In an oral history interview before her death in 2003 at age 92, Laybourne described her teaching philosophy as a moral obligation. “I had been given the opportunity to learn, and I feel that when you are given an opportunity to learn, why, then you have a responsibility to share it with someone else,” she said. “So that you can have them build on your knowledge and go farther forward than you could by yourself.”
And the field of forensic ornithology has been carried forward by Dove and Heacker who now incorporate DNA analysis into their work, which didn’t become commonplace until the latter years of Laybourne’s career. “Roxie knew about DNA analysis in the beginning,” Dove says. “She was not in favor of it because it was expensive and it required special laboratories.”
But since it has become more affordable, Dove says that DNA analysis has effectively become step five of the Roxie method because of how frequently it is used. On occasion, though, DNA analysis yields unexpected results, like when it was used in a case from 2008 when a fighter jet flying north of Pensacola, Florida, hit something 1,500 feet in the air.
After damage to the jet’s wing and an emergency landing, an Air Force mechanic sampled a greasy smear near the damage. The smear, which was made of blood, fat and microscopic bits of feather is what forensic ornithologists like to call “snarge.”
“It’s snargy stuff,” Dove says, adding that term was invented in the lab to describe tissue samples that resemble snot and garbage. “When a bird smacks into an airplane, there's some ‘ick’ there. If you can collect that and send it in, we may be able to get species-level identifications using DNA analysis.”
But the results of the DNA analysis concluded that the tissue sample was from an animal that is never airborne: a deer.

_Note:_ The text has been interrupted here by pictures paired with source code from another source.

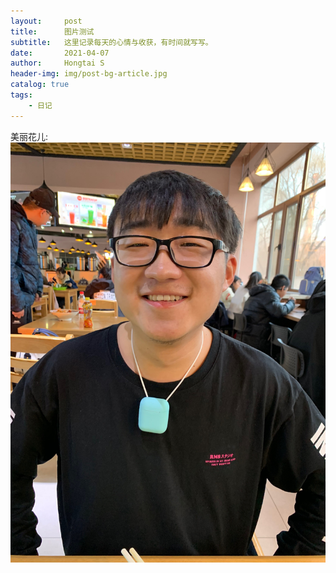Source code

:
 ```yaml
---
layout:     post
title:      图片测试
subtitle:   这里记录每天的心情与收获，有时间就写写。
date:       2021-04-07
author:     Hongtai S
header-img: img/post-bg-article.jpg
catalog: true
tags:
    - 日记
---
```



美丽花儿:
![hua](https://github.com/Hongtai-S/Hongtai-S.github.io/blob/master/img/Hongtai-S.jpg "hua")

“So we sent the sample back again and again, and it came back three different times as white-tailed deer. We were like, what in the heck is going on here?”
Dove and her team eventually referred back to the Roxie method for help, particularly step three—examining feather microstructure. They focused on a single, microscopic piece of feather that happened to stick to the jet.
“So we made a micro slide and brought it to the microscope,” Dove says. “We were poking around and found some deer hair in there, but we also found a tiny, little feather barbule that matched up perfectly with a black vulture.”
The vulture was most likely feeding on a deer carcass before colliding with the jet, and Dove says the crop contents of the vulture had likely overtaken the bird DNA. “So there was no flying deer,” she laughs. For her the case was an example of DNA analysis and the Roxie method working best when used in tandem. That multi-pronged approach has helped solve thousands of birdstrike cases. In 2018 alone, the Feather Identification Lab identified nearly 11,000 birds that were struck by airplanes.
Laybourne’s legacy today goes beyond being a scientific pioneer. Dove says her work changed the role of museums in public life by turning the Smithsonian’s collection of thousands of birds into an applied science tool that has changed aviation safety.
“She realized the practical application that these collections can provide, which was genius.”